* [Task] Within the material below, transcribe exactly the lines from the one holding "me: condust it" through the one holding "Does it REALLY matter?", keeping both ends and skipping the rest.

======== Data provided

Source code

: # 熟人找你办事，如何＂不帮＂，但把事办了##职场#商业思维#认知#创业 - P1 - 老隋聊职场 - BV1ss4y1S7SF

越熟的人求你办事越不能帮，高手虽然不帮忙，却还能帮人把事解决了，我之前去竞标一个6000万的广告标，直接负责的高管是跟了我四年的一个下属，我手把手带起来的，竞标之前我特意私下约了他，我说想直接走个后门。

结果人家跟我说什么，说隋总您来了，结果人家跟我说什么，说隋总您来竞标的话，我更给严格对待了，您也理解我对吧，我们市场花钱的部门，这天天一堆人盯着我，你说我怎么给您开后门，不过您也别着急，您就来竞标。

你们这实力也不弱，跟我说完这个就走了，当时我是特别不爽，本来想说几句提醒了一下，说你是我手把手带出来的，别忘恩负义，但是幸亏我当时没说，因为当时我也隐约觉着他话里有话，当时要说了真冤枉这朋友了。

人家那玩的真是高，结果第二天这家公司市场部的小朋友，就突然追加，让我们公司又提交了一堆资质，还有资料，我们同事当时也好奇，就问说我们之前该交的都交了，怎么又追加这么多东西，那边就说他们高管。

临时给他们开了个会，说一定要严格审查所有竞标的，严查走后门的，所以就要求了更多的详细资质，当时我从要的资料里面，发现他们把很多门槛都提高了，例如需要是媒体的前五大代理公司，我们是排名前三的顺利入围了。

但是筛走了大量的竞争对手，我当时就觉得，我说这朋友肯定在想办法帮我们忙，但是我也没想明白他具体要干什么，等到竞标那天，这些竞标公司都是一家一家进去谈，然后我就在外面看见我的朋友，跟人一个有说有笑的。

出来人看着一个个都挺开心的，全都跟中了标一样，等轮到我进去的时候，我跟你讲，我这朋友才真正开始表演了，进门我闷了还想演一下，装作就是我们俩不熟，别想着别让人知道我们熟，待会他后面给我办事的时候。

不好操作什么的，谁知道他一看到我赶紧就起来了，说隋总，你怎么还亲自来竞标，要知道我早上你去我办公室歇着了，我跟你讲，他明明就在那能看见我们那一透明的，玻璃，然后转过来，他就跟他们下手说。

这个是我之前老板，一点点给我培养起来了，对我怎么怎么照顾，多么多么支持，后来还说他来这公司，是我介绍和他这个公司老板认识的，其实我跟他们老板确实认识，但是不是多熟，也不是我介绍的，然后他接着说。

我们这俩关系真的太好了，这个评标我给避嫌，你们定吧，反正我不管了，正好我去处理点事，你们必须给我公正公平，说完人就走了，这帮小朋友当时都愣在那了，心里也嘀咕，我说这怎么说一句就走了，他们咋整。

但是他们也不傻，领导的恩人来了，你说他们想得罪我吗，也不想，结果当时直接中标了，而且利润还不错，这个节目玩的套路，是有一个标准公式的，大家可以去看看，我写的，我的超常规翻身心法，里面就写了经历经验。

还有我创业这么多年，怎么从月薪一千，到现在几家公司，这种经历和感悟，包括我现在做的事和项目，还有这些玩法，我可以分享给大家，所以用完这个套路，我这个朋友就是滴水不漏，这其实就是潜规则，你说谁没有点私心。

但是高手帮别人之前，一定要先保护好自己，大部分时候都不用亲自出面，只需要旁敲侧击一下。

================
======== Data provided

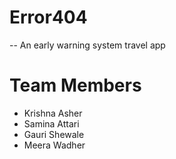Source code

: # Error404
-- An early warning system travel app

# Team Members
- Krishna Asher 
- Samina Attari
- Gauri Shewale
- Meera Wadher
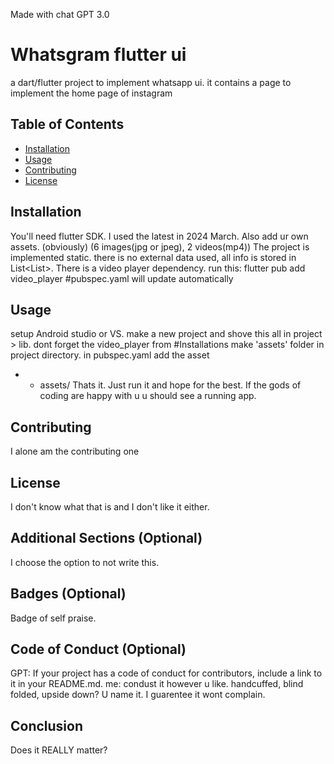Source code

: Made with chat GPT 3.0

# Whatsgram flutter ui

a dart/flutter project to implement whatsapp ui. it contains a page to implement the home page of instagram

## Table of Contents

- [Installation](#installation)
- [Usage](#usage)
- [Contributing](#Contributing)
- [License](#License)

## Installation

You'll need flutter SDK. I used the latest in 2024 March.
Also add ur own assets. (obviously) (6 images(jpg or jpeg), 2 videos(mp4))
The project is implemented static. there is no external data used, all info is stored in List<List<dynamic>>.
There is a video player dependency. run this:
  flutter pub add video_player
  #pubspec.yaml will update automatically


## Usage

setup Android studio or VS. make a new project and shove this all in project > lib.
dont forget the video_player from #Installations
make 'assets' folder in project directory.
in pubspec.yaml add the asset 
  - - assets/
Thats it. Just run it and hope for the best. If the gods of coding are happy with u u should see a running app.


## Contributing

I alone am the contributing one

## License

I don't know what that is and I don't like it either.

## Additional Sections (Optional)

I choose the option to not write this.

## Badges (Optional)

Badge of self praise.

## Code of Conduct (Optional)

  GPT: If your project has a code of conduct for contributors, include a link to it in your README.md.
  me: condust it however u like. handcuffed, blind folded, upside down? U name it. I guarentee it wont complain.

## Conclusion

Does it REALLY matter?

================

* [Exercise solution]
  me: condust it however u like. handcuffed, blind folded, upside down? U name it. I guarentee it wont complain.

## Conclusion

Does it REALLY matter?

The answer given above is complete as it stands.